[Saved data entries]
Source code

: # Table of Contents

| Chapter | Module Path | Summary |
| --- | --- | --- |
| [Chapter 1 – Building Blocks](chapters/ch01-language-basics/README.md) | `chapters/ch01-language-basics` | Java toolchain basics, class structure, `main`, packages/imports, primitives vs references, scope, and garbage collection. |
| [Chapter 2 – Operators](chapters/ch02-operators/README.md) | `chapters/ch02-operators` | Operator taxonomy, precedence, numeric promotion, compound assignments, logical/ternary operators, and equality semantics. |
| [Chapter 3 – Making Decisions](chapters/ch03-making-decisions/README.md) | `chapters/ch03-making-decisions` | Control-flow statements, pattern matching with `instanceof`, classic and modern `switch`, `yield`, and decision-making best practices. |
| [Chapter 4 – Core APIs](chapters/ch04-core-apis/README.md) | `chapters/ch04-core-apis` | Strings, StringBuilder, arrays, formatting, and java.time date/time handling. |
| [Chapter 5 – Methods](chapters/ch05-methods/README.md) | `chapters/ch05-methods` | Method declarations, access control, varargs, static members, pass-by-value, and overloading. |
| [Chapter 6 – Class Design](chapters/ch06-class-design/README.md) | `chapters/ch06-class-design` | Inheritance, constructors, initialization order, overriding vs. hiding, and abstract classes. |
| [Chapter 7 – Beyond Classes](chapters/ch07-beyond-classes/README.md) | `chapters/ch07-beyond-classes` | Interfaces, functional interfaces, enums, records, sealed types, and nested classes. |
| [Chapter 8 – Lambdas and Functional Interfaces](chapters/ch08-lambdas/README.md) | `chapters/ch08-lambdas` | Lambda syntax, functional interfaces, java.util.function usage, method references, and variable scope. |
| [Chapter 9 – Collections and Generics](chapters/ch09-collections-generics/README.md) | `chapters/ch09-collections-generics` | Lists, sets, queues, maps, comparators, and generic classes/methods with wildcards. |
--
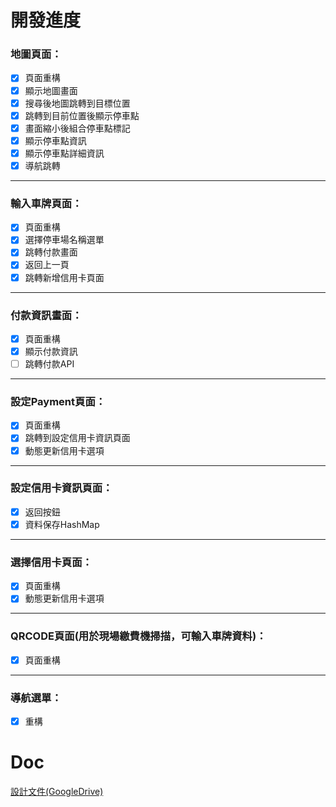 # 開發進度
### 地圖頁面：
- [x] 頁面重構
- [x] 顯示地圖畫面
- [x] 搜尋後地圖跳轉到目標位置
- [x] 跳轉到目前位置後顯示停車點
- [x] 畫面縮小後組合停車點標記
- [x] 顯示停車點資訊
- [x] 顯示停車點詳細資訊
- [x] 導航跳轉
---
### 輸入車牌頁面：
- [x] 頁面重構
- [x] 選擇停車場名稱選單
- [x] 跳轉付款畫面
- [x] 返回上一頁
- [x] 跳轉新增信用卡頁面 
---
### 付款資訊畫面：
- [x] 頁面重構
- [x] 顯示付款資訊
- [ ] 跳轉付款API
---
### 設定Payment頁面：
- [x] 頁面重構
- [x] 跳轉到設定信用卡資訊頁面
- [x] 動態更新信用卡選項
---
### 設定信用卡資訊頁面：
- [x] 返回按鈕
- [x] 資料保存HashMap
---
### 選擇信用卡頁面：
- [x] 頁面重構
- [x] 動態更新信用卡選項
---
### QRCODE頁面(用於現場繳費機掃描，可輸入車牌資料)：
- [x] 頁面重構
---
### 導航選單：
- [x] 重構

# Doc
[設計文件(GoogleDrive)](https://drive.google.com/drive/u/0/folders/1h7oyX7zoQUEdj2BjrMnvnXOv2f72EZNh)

▸ **EXERCISE DETAILS**
Wherever the word "interfaces" appears in a line of the data above, copy that line.

▸ **RESULT**
| [Chapter 7 – Beyond Classes](chapters/ch07-beyond-classes/README.md) | `chapters/ch07-beyond-classes` | Interfaces, functional interfaces, enums, records, sealed types, and nested classes. |
| [Chapter 8 – Lambdas and Functional Interfaces](chapters/ch08-lambdas/README.md) | `chapters/ch08-lambdas` | Lambda syntax, functional interfaces, java.util.function usage, method references, and variable scope. |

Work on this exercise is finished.